■ What to work on
Below are the entries; return every line among them that holds the word "covered".

[Saved entries]
__________
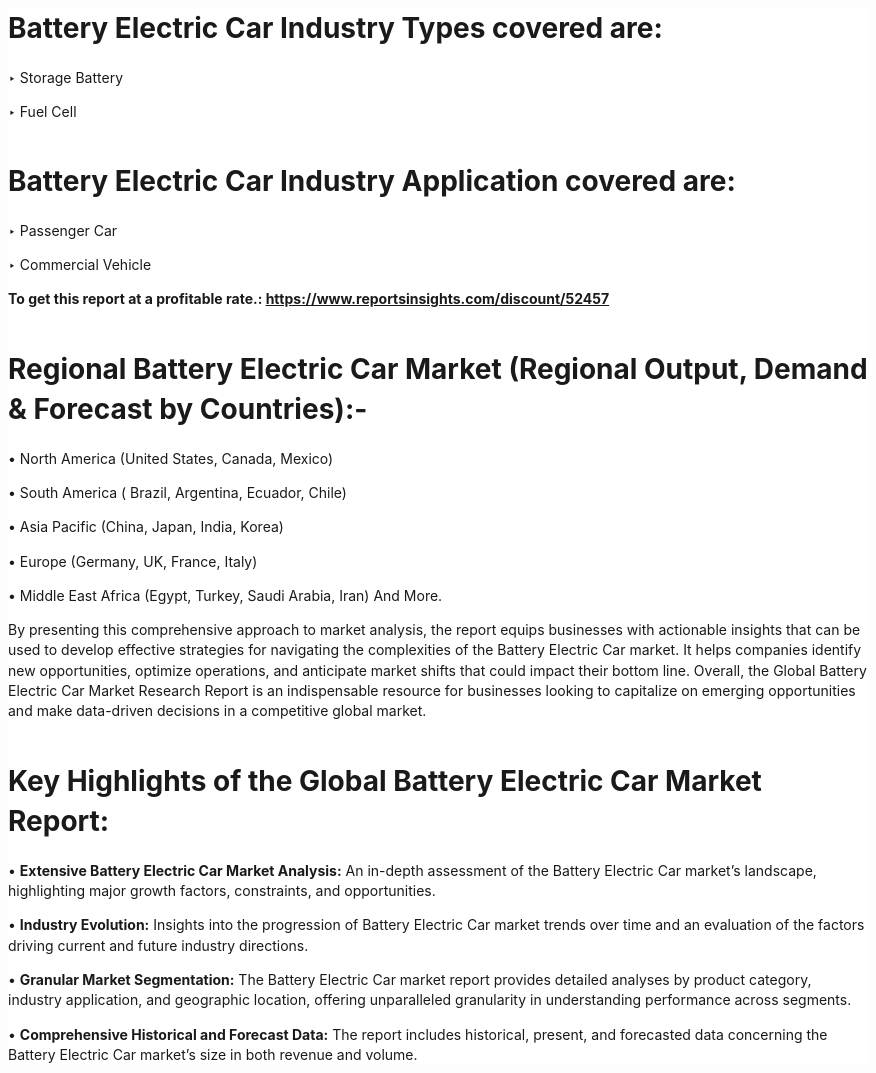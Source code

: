 # <strong>Battery Electric Car Industry Types covered are:</strong>

‣ Storage Battery

‣ Fuel Cell

# <strong>Battery Electric Car Industry Application covered are:</strong>

‣ Passenger Car

‣ Commercial Vehicle

<strong>To get this report at a profitable rate.: <a href=https://www.reportsinsights.com/discount/52457>https://www.reportsinsights.com/discount/52457</a></strong></font>

# <strong>Regional Battery Electric Car Market (Regional Output, Demand &amp; Forecast by Countries):-</strong>

• North America (United States, Canada, Mexico)

• South America ( Brazil, Argentina, Ecuador, Chile)

• Asia Pacific (China, Japan, India, Korea)

• Europe (Germany, UK, France, Italy)

• Middle East Africa (Egypt, Turkey, Saudi Arabia, Iran) And More.

By presenting this comprehensive approach to market analysis, the report equips businesses with actionable insights that can be used to develop effective strategies for navigating the complexities of the Battery Electric Car market. It helps companies identify new opportunities, optimize operations, and anticipate market shifts that could impact their bottom line. Overall, the Global Battery Electric Car Market Research Report is an indispensable resource for businesses looking to capitalize on emerging opportunities and make data-driven decisions in a competitive global market.

# <strong>Key Highlights of the Global Battery Electric Car Market Report:</strong>

• <strong>Extensive Battery Electric Car Market Analysis:</strong> An in-depth assessment of the Battery Electric Car market’s landscape, highlighting major growth factors, constraints, and opportunities.

• <strong>Industry Evolution:</strong> Insights into the progression of Battery Electric Car market trends over time and an evaluation of the factors driving current and future industry directions.

• <strong>Granular Market Segmentation:</strong> The Battery Electric Car market report provides detailed analyses by product category, industry application, and geographic location, offering unparalleled granularity in understanding performance across segments.

• <strong>Comprehensive Historical and Forecast Data:</strong> The report includes historical, present, and forecasted data concerning the Battery Electric Car market’s size in both revenue and volume.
__________
■ Solution to this task
: # <strong>Battery Electric Car Industry Types covered are:</strong>
# <strong>Battery Electric Car Industry Application covered are:</strong>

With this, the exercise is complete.